» **TO DO**:
From the first line of the data through the line containing "### Instalação do ambiente", return each line exactly.

═══ DATA TO PROCESS

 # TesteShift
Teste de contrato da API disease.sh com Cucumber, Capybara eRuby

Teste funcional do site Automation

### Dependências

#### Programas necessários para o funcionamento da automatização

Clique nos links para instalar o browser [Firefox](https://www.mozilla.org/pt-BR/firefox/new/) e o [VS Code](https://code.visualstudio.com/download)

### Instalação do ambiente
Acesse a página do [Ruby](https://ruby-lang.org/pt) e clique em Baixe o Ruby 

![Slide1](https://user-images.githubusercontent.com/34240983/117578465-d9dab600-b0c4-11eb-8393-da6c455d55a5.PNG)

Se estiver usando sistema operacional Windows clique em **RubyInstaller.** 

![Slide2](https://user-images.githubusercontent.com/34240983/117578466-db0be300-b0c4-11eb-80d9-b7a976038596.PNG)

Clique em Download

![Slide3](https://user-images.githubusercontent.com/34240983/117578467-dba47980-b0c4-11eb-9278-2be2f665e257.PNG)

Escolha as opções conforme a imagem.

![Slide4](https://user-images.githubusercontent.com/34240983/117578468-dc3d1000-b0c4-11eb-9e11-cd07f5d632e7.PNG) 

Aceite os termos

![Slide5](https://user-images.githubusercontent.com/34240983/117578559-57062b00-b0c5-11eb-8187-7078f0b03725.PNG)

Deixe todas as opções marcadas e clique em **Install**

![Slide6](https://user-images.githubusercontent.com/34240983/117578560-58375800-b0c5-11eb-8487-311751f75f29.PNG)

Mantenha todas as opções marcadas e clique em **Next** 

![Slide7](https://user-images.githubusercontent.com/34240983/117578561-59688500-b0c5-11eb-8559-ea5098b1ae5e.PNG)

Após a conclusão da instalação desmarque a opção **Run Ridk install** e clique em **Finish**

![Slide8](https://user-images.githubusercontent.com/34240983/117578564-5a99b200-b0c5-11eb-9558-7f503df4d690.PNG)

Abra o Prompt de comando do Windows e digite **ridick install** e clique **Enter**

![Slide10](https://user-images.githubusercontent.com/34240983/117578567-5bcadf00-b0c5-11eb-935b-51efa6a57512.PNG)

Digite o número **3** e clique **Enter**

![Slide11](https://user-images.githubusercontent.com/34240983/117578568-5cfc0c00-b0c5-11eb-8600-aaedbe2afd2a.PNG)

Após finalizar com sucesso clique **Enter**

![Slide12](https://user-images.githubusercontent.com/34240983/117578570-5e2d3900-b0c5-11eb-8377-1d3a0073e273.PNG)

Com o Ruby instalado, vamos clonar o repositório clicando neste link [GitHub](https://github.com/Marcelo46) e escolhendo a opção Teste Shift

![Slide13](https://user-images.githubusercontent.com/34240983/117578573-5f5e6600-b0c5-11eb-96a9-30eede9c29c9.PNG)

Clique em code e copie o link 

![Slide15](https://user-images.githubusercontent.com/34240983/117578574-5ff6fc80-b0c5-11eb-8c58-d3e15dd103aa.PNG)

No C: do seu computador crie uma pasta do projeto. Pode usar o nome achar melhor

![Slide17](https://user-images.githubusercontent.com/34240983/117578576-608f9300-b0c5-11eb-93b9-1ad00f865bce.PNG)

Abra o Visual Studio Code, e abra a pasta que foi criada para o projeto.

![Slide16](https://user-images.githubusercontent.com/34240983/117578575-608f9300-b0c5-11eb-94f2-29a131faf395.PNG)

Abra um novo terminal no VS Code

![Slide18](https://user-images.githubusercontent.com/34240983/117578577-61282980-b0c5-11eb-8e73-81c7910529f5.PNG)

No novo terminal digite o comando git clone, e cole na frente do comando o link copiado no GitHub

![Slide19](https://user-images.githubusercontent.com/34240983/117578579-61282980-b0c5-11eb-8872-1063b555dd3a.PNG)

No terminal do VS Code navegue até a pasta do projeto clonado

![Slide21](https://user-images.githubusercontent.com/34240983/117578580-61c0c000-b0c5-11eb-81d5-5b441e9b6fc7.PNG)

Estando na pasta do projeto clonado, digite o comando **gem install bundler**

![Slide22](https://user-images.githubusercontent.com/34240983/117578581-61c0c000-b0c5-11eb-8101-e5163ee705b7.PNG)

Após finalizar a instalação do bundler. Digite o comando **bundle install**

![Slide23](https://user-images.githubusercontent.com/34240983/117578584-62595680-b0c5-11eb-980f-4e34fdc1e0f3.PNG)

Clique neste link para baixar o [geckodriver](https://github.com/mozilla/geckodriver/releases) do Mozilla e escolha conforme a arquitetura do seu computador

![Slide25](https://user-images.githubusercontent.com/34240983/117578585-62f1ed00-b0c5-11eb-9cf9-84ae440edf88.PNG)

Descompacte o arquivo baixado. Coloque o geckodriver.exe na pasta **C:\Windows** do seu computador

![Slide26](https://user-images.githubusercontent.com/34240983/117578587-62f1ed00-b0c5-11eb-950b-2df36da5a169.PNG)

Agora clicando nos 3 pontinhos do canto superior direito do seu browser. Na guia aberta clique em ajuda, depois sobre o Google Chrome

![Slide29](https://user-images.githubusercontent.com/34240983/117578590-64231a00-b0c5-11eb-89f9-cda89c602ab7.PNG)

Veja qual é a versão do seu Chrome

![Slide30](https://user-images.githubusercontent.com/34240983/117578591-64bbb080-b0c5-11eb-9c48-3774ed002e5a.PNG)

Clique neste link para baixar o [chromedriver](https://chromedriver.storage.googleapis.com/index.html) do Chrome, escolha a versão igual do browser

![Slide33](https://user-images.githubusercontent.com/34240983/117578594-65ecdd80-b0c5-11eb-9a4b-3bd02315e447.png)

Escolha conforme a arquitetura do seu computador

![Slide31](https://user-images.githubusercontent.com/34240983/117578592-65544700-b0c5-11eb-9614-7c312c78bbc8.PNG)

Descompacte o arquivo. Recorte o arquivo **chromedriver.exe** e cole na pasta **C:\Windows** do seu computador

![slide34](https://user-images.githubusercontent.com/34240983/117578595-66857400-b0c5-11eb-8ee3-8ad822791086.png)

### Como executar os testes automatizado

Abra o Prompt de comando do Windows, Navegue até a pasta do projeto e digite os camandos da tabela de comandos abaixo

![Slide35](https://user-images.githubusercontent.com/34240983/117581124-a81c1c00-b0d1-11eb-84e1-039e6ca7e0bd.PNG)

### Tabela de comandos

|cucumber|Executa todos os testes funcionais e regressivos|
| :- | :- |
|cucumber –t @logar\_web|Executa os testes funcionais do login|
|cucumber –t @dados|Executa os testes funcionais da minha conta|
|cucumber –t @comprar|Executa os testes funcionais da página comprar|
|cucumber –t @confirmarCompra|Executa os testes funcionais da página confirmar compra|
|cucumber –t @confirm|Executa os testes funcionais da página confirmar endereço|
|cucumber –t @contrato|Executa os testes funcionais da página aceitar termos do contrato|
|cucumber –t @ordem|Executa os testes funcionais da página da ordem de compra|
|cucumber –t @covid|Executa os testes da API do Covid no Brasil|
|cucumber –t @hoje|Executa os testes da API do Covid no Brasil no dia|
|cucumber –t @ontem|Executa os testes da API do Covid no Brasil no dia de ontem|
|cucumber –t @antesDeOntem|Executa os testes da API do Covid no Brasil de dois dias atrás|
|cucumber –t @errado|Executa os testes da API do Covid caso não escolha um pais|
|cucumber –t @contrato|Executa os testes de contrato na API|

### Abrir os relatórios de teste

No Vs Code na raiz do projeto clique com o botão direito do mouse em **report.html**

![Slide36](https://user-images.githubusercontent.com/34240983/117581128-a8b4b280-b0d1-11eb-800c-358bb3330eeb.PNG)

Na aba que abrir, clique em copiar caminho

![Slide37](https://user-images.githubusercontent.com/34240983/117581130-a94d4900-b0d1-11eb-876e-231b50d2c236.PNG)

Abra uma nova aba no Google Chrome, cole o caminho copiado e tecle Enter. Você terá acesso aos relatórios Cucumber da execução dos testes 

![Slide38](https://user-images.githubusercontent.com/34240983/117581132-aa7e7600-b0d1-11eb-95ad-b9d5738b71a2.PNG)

══════

» **REPLY**:
 # TesteShift
Teste de contrato da API disease.sh com Cucumber, Capybara eRuby

Teste funcional do site Automation

### Dependências

#### Programas necessários para o funcionamento da automatização

Clique nos links para instalar o browser [Firefox](https://www.mozilla.org/pt-BR/firefox/new/) e o [VS Code](https://code.visualstudio.com/download)

### Instalação do ambiente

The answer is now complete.